He's pissed and not completely unreasonably so. BUT then it just snowballs. He is talking to me, hasn't broke up with me but has expressed, very vocally, that I have abandoned him. There have been many harsh conversations and I am doing my best to reassure him but without him giving me another chance I don't know what I can do.
Hey there,
I have had variations of this scenario quite a few times in my house. The biggest things for me is acknowledging whatever I did wrong (short and sweet) and then letting my upbdh know that I love him and then I have to move on (with or without him). I don't mean that I am abandoning him again... .I mean that I have to move on with my day/ my life/ my plans until he decides to rejoin them.
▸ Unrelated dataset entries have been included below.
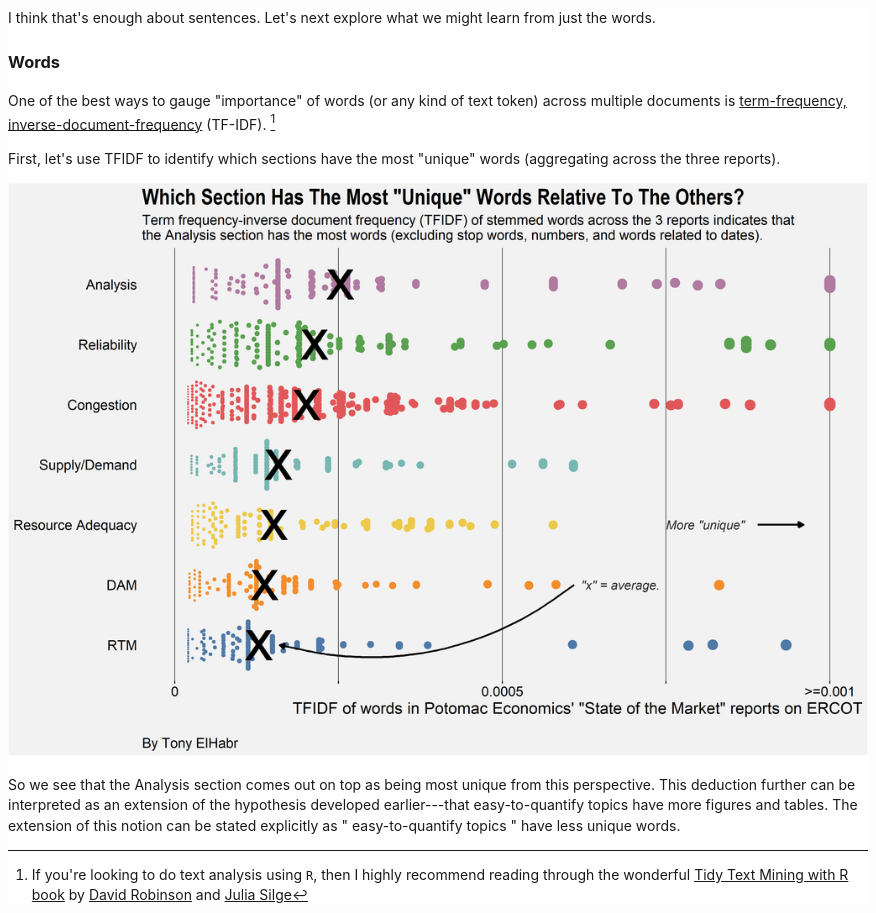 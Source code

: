 I think that's enough about sentences. Let's next explore what we might
learn from just the words.

### Words

One of the best ways to gauge "importance" of words (or any kind of text token)
across multiple documents is 
[term-frequency, inverse-document-frequency](https://en.wikipedia.org/wiki/Tf%E2%80%93idf) (TF-IDF). [^8]

[^8]: If you're looking to do text analysis using `R`,
then I highly recommend reading through the wonderful
[Tidy Text Mining with R book](https://www.tidytextmining.com/) by
[David Robinson](http://varianceexplained.org/) and [Julia Silge](https://juliasilge.com/)

First, let's use TFIDF to identify which sections have the most "unique" words
(aggregating across the three reports).

![](output/viz_words_section_tfidf.png)

So we see that the Analysis section comes out on top as being most unique
from this perspective. This deduction further can be interpreted as an
extension of the hypothesis
developed earlier---that easy-to-quantify topics have more figures and tables. The extension of this notion
can be stated explicitly as " easy-to-quantify topics " have less unique words.


[^1]: This is not a knock on the report whatsoever---annual reports will
[^2]: The executive summary section at the beginning of each report actually
[^3]: not to say that it is extremely complex, but it's not exactly trivial
[^4]: The 2016 report has 160 pages total, and the 2017 and 2018 reports are
[^5]: A similar plot could have been made for the counts of figures and tables, but, as I
[^7]: If nothing else, this part of the analysis
[^9]: which, in my opinion, is a better format for
[^10]: This concept is analogous to traffic congestion, but for electricity.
That gives him an opportunity to look at himself and make himself better (self soothe). I can't fix him and trying to get every situation back on track (and believing that I actually had the power to do it) was a big mistake on my part and its part of what landed me and my family (including my husband) so far down the path of BPD destruction (codependent behavior on my part).
By his own admission he loves me and I love him dearly too. I have since I was 17, when I first laid eyes on him.
Awesome! That means that you have history/ true commitment and that is the foundation of making a relationship with a BPD work! The bricks and mortar of your house will be the communication tools/ boundaries/ etc.
How do I get back in his good graces?
That is the funny part. You don't have control of getting back in his good graces (well at least I don't in my own relationship). I have to take the right steps to keep my own side of things clean and then trust that my husband will find his way back to me when he's ready. Often in our house it means that he disappears to play on the computer or watches a movie for a few hours until he has cooled down.
Doing some reading abandonment is HUGE so I don't want to ever repeat this. I would rather learn and move on but that will take cooperation on his part, which I am not getting a lot of.
That's another funny part. You don't actually need his cooperation. My husband told me at one point that he would never get help. That he would live miserable for the rest of his life. I took the lead. I took away his ability to use me as an emotional outlet and he had no choice but to leave or get healthier. So far, so good. Fingers crossed.
So in the here and now... .
If I were you I would make sure that I was brushed up on JADE. When he opens up making sure that I avoided Justifying, Arguing, Defending, Explaining. Keep your explanation short and sweet. When I stopped listening to my husband go on and on and on about things -- he finally realized that he was beating his points to death every time that we had a disagreement. (the day that lightbulb clicked was a relief for me).
If you need a framework for your explanation S. E. T. works well for me. See #3 in the lessons.
Finally tools to find way to move away from enmeshment will help. Realizing that he's going to go off sometimes... .and you can't help it. Staying strong (even by just distracting yourself) and not getting sucked into "the crazy train."
Hope at least some of this helps.
Oh and don't worry about when you try to reassure him and he calls it lies or BS. Mine does too. Just state your truth and validate but then move on. So in your situation I would probably say something like "I know that you feel like I bailed on you. That is totally understandable under the circumstances (ie I disappeared). It wasn't my intention. I got really tired and my back was hurting so I went home and got some sleep."